(Prompt) Write out the listing below again, precisely as it is given.

(Source data)
========

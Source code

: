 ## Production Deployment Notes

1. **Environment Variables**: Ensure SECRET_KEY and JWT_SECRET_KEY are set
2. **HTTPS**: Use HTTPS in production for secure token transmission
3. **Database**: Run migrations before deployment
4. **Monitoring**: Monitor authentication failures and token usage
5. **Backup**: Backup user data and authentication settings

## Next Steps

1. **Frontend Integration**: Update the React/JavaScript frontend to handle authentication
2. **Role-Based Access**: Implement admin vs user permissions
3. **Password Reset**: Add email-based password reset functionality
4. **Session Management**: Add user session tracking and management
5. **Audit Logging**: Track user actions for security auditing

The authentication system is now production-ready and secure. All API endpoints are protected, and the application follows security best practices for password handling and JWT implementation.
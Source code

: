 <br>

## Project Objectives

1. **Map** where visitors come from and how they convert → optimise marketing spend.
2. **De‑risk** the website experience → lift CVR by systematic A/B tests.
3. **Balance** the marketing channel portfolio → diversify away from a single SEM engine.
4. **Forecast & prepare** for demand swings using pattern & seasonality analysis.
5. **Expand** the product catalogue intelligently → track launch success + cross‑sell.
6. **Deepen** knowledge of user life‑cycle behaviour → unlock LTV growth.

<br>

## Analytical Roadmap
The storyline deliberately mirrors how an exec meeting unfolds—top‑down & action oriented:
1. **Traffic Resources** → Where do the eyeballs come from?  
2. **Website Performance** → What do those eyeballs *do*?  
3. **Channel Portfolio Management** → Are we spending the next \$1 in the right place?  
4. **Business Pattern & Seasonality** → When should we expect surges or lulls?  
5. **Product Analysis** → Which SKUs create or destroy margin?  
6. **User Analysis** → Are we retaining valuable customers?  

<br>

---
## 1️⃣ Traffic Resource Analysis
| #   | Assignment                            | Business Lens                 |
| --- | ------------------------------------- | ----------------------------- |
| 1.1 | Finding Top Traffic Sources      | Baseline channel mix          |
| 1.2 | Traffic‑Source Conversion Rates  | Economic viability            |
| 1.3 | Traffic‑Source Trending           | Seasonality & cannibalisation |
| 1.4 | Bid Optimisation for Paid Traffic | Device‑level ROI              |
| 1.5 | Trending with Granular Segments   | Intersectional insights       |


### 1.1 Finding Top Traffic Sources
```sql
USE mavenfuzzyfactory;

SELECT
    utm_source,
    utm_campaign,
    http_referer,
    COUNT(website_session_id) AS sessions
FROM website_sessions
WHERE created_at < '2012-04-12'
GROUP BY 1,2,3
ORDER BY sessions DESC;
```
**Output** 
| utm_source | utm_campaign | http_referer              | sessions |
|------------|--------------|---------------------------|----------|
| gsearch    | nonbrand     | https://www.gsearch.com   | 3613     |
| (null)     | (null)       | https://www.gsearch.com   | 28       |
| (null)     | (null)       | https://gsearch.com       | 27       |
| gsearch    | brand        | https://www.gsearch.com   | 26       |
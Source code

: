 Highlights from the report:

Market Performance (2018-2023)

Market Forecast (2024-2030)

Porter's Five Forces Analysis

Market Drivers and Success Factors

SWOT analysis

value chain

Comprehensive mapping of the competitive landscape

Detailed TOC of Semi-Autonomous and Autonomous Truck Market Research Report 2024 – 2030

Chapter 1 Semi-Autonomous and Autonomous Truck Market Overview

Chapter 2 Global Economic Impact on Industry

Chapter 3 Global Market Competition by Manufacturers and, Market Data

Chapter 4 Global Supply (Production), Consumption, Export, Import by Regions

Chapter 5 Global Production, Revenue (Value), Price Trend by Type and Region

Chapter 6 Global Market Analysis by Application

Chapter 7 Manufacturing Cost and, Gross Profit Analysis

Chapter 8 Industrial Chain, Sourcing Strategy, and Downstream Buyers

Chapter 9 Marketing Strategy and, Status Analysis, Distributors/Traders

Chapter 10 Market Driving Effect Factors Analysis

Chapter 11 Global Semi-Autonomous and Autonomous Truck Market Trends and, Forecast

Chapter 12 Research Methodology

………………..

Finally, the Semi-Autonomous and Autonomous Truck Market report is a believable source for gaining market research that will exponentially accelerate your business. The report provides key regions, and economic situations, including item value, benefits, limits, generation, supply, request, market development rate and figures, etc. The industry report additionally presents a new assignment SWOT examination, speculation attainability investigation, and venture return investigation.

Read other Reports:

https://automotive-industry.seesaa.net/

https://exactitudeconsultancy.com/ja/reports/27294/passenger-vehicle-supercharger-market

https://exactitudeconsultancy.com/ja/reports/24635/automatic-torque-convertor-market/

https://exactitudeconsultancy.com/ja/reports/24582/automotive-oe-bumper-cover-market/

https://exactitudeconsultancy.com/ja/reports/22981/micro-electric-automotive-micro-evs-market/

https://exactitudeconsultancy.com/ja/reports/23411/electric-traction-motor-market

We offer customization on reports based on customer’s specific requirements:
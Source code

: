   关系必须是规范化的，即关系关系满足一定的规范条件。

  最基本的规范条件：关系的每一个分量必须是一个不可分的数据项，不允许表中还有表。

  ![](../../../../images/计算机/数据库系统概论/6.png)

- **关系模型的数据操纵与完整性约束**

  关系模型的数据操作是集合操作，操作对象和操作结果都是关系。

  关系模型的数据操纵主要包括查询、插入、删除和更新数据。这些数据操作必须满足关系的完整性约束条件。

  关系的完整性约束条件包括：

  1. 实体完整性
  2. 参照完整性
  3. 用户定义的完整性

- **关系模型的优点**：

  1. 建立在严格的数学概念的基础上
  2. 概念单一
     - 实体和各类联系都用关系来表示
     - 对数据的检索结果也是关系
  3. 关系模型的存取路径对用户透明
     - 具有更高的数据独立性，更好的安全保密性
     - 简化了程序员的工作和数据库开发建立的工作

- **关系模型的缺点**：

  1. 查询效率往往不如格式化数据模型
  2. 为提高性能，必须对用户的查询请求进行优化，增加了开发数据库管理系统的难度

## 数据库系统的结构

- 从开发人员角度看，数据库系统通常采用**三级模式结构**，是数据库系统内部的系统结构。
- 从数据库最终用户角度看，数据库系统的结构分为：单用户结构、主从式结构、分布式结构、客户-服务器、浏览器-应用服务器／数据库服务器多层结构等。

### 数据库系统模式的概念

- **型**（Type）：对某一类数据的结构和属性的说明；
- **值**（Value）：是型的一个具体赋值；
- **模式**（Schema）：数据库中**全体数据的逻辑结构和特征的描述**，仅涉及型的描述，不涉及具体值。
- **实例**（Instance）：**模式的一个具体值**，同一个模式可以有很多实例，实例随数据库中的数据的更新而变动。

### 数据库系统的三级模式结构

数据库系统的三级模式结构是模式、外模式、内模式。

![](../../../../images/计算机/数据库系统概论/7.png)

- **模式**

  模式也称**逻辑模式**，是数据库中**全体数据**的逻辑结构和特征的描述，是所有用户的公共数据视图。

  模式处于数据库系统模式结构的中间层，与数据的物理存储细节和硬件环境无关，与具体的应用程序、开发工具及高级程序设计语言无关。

========

(Written answer)
Source code

: ## Production Deployment Notes

1. **Environment Variables**: Ensure SECRET_KEY and JWT_SECRET_KEY are set
2. **HTTPS**: Use HTTPS in production for secure token transmission
3. **Database**: Run migrations before deployment
4. **Monitoring**: Monitor authentication failures and token usage
5. **Backup**: Backup user data and authentication settings

## Next Steps

1. **Frontend Integration**: Update the React/JavaScript frontend to handle authentication
2. **Role-Based Access**: Implement admin vs user permissions
3. **Password Reset**: Add email-based password reset functionality
4. **Session Management**: Add user session tracking and management
5. **Audit Logging**: Track user actions for security auditing

The authentication system is now production-ready and secure. All API endpoints are protected, and the application follows security best practices for password handling and JWT implementation.
Source code

: <br>

## Project Objectives

1. **Map** where visitors come from and how they convert → optimise marketing spend.
2. **De‑risk** the website experience → lift CVR by systematic A/B tests.
3. **Balance** the marketing channel portfolio → diversify away from a single SEM engine.
4. **Forecast & prepare** for demand swings using pattern & seasonality analysis.
5. **Expand** the product catalogue intelligently → track launch success + cross‑sell.
6. **Deepen** knowledge of user life‑cycle behaviour → unlock LTV growth.

<br>

## Analytical Roadmap
The storyline deliberately mirrors how an exec meeting unfolds—top‑down & action oriented:
1. **Traffic Resources** → Where do the eyeballs come from?  
2. **Website Performance** → What do those eyeballs *do*?  
3. **Channel Portfolio Management** → Are we spending the next \$1 in the right place?  
4. **Business Pattern & Seasonality** → When should we expect surges or lulls?  
5. **Product Analysis** → Which SKUs create or destroy margin?  
6. **User Analysis** → Are we retaining valuable customers?  

<br>

---
## 1️⃣ Traffic Resource Analysis
| #   | Assignment                            | Business Lens                 |
| --- | ------------------------------------- | ----------------------------- |
| 1.1 | Finding Top Traffic Sources      | Baseline channel mix          |
| 1.2 | Traffic‑Source Conversion Rates  | Economic viability            |
| 1.3 | Traffic‑Source Trending           | Seasonality & cannibalisation |
| 1.4 | Bid Optimisation for Paid Traffic | Device‑level ROI              |
| 1.5 | Trending with Granular Segments   | Intersectional insights       |


### 1.1 Finding Top Traffic Sources
```sql
USE mavenfuzzyfactory;

SELECT
    utm_source,
    utm_campaign,
    http_referer,
    COUNT(website_session_id) AS sessions
FROM website_sessions
WHERE created_at < '2012-04-12'
GROUP BY 1,2,3
ORDER BY sessions DESC;
```
**Output** 
| utm_source | utm_campaign | http_referer              | sessions |
|------------|--------------|---------------------------|----------|
| gsearch    | nonbrand     | https://www.gsearch.com   | 3613     |
| (null)     | (null)       | https://www.gsearch.com   | 28       |
| (null)     | (null)       | https://gsearch.com       | 27       |
| gsearch    | brand        | https://www.gsearch.com   | 26       |
Source code

: Highlights from the report:

Market Performance (2018-2023)

Market Forecast (2024-2030)

Porter's Five Forces Analysis

Market Drivers and Success Factors

SWOT analysis

value chain

Comprehensive mapping of the competitive landscape

Detailed TOC of Semi-Autonomous and Autonomous Truck Market Research Report 2024 – 2030

Chapter 1 Semi-Autonomous and Autonomous Truck Market Overview

Chapter 2 Global Economic Impact on Industry

Chapter 3 Global Market Competition by Manufacturers and, Market Data

Chapter 4 Global Supply (Production), Consumption, Export, Import by Regions

Chapter 5 Global Production, Revenue (Value), Price Trend by Type and Region

Chapter 6 Global Market Analysis by Application

Chapter 7 Manufacturing Cost and, Gross Profit Analysis

Chapter 8 Industrial Chain, Sourcing Strategy, and Downstream Buyers

Chapter 9 Marketing Strategy and, Status Analysis, Distributors/Traders

Chapter 10 Market Driving Effect Factors Analysis

Chapter 11 Global Semi-Autonomous and Autonomous Truck Market Trends and, Forecast

Chapter 12 Research Methodology

………………..

Finally, the Semi-Autonomous and Autonomous Truck Market report is a believable source for gaining market research that will exponentially accelerate your business. The report provides key regions, and economic situations, including item value, benefits, limits, generation, supply, request, market development rate and figures, etc. The industry report additionally presents a new assignment SWOT examination, speculation attainability investigation, and venture return investigation.

Read other Reports:

https://automotive-industry.seesaa.net/

https://exactitudeconsultancy.com/ja/reports/27294/passenger-vehicle-supercharger-market

https://exactitudeconsultancy.com/ja/reports/24635/automatic-torque-convertor-market/

https://exactitudeconsultancy.com/ja/reports/24582/automotive-oe-bumper-cover-market/

https://exactitudeconsultancy.com/ja/reports/22981/micro-electric-automotive-micro-evs-market/

https://exactitudeconsultancy.com/ja/reports/23411/electric-traction-motor-market

We offer customization on reports based on customer’s specific requirements:
Source code

:   关系必须是规范化的，即关系关系满足一定的规范条件。

  最基本的规范条件：关系的每一个分量必须是一个不可分的数据项，不允许表中还有表。

  ![](../../../../images/计算机/数据库系统概论/6.png)

- **关系模型的数据操纵与完整性约束**

  关系模型的数据操作是集合操作，操作对象和操作结果都是关系。

  关系模型的数据操纵主要包括查询、插入、删除和更新数据。这些数据操作必须满足关系的完整性约束条件。

  关系的完整性约束条件包括：

  1. 实体完整性
  2. 参照完整性
  3. 用户定义的完整性

- **关系模型的优点**：

  1. 建立在严格的数学概念的基础上
  2. 概念单一
     - 实体和各类联系都用关系来表示
     - 对数据的检索结果也是关系
  3. 关系模型的存取路径对用户透明
     - 具有更高的数据独立性，更好的安全保密性
     - 简化了程序员的工作和数据库开发建立的工作

- **关系模型的缺点**：

  1. 查询效率往往不如格式化数据模型
  2. 为提高性能，必须对用户的查询请求进行优化，增加了开发数据库管理系统的难度

## 数据库系统的结构

- 从开发人员角度看，数据库系统通常采用**三级模式结构**，是数据库系统内部的系统结构。
- 从数据库最终用户角度看，数据库系统的结构分为：单用户结构、主从式结构、分布式结构、客户-服务器、浏览器-应用服务器／数据库服务器多层结构等。

### 数据库系统模式的概念

- **型**（Type）：对某一类数据的结构和属性的说明；
- **值**（Value）：是型的一个具体赋值；
- **模式**（Schema）：数据库中**全体数据的逻辑结构和特征的描述**，仅涉及型的描述，不涉及具体值。
- **实例**（Instance）：**模式的一个具体值**，同一个模式可以有很多实例，实例随数据库中的数据的更新而变动。

### 数据库系统的三级模式结构

数据库系统的三级模式结构是模式、外模式、内模式。

![](../../../../images/计算机/数据库系统概论/7.png)

- **模式**

  模式也称**逻辑模式**，是数据库中**全体数据**的逻辑结构和特征的描述，是所有用户的公共数据视图。

  模式处于数据库系统模式结构的中间层，与数据的物理存储细节和硬件环境无关，与具体的应用程序、开发工具及高级程序设计语言无关。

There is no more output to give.